WHAT THE TASK REQUIRES: Please report every line in the material below where the word "Venezuela" is found.

RECORDS TO USE section start

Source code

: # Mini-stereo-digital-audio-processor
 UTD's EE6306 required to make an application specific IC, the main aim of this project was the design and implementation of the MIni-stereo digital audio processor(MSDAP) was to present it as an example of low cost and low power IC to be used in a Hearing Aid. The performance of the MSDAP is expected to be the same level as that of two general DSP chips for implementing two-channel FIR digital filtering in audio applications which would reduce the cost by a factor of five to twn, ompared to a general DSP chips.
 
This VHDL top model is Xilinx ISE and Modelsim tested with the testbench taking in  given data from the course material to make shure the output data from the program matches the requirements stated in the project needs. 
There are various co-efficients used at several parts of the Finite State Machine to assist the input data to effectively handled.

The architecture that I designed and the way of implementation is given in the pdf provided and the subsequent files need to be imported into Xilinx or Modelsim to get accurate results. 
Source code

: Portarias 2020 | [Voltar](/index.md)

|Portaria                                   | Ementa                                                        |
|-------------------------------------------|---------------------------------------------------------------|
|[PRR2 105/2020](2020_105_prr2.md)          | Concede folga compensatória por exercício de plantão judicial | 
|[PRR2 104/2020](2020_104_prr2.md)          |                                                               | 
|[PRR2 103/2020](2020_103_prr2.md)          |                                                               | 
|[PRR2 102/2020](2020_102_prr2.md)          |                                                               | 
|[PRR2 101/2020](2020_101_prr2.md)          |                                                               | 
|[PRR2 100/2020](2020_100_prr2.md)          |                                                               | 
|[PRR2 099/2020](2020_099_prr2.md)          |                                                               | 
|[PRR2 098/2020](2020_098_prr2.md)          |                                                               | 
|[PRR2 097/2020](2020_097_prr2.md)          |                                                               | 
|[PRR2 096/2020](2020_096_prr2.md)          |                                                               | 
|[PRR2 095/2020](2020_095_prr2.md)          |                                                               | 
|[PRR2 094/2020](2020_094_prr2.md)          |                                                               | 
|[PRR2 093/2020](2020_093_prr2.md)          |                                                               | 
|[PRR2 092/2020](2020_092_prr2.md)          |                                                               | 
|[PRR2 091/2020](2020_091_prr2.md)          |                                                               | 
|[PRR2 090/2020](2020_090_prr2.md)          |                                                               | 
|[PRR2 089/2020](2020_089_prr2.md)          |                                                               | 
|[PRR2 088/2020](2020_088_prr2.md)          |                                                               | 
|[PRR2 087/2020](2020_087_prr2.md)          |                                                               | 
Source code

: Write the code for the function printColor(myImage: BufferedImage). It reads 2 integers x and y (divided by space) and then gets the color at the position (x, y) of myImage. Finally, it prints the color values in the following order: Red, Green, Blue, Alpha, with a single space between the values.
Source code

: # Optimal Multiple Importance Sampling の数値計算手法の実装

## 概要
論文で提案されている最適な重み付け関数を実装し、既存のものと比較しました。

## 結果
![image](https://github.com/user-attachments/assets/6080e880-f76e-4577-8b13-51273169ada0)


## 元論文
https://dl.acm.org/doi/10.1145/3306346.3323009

RECORDS TO USE section end
RECORDS TO USE section start

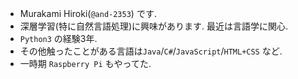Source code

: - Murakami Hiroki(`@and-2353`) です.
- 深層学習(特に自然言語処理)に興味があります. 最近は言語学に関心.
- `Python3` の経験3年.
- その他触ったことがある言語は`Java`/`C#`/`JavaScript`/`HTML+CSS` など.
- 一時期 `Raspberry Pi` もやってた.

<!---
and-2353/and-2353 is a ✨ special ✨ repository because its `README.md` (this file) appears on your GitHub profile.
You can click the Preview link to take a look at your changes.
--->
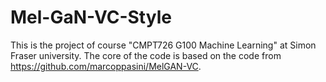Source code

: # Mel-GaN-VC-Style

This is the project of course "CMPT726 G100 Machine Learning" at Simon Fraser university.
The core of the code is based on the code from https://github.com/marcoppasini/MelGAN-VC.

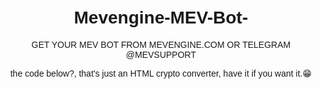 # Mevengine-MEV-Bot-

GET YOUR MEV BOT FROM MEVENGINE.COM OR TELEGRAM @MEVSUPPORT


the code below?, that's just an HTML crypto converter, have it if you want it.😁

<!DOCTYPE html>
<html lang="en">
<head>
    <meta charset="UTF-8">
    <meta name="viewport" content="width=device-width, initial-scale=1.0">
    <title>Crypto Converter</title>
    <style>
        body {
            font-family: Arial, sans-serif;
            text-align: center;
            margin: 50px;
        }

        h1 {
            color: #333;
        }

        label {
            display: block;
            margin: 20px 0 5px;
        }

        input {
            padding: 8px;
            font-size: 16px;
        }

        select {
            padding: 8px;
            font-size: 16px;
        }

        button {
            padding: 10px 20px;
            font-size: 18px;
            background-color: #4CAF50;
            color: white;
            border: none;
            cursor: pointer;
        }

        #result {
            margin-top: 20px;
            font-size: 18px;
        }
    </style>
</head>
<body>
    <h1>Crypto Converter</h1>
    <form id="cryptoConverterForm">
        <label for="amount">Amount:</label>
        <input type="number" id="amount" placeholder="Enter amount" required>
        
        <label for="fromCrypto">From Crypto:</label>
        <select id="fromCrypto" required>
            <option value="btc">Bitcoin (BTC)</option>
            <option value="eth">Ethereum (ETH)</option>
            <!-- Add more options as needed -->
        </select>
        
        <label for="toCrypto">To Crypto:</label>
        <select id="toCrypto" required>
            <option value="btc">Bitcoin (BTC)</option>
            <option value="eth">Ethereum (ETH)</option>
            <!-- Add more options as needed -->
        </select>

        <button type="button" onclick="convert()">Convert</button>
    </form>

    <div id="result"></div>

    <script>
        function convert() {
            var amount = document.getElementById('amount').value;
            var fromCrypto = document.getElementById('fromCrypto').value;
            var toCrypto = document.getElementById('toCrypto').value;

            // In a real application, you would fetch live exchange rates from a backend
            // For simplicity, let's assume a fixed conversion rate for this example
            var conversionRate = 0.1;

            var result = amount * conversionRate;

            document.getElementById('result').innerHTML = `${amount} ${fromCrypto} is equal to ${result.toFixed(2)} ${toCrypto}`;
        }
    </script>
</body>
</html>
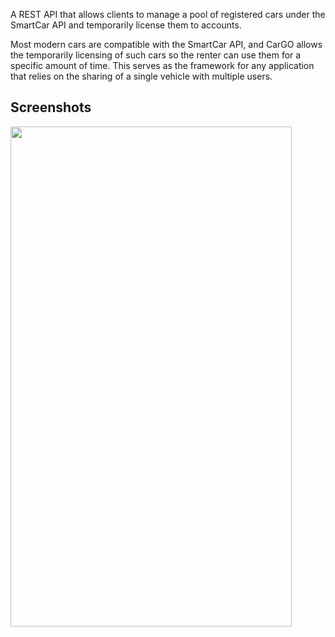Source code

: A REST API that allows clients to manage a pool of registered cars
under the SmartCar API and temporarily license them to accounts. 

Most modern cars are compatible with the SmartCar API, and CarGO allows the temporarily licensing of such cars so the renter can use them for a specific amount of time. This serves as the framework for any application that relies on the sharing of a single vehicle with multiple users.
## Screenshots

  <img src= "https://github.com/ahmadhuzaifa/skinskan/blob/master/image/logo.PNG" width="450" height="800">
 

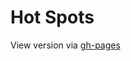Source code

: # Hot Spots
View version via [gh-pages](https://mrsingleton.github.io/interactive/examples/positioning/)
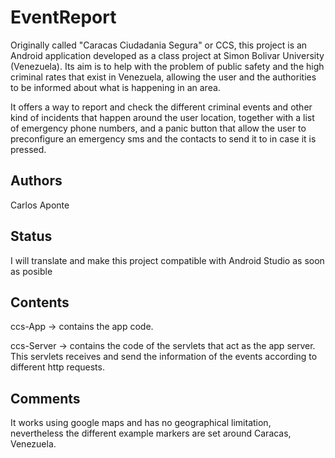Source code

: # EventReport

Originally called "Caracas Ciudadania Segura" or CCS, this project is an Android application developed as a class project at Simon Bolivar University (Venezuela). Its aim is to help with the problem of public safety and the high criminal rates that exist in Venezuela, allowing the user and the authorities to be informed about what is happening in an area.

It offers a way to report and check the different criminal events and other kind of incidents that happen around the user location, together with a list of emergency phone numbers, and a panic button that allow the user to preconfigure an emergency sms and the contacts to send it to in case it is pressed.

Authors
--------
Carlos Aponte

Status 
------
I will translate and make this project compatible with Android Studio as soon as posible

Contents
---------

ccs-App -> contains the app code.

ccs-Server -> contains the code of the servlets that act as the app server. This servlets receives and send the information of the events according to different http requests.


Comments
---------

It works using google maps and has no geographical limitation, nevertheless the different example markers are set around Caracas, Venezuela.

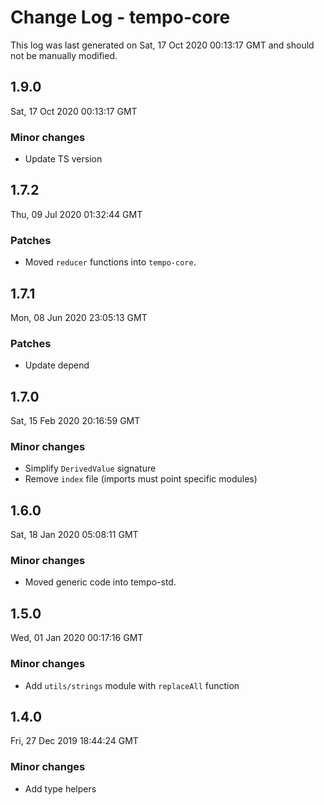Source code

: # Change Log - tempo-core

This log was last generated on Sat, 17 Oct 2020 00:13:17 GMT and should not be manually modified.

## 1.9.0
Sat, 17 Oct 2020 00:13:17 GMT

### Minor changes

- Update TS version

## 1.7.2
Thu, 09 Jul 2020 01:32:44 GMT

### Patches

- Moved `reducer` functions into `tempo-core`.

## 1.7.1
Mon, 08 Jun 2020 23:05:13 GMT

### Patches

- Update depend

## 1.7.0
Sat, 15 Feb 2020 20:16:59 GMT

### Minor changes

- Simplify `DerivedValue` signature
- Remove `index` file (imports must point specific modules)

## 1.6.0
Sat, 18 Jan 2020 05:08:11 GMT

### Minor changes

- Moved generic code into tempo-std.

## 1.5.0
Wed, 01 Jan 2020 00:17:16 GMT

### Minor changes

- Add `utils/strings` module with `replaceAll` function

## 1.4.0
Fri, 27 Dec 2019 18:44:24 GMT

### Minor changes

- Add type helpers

RECORDS TO USE section end

RESPONSE:
Originally called "Caracas Ciudadania Segura" or CCS, this project is an Android application developed as a class project at Simon Bolivar University (Venezuela). Its aim is to help with the problem of public safety and the high criminal rates that exist in Venezuela, allowing the user and the authorities to be informed about what is happening in an area.
It works using google maps and has no geographical limitation, nevertheless the different example markers are set around Caracas, Venezuela.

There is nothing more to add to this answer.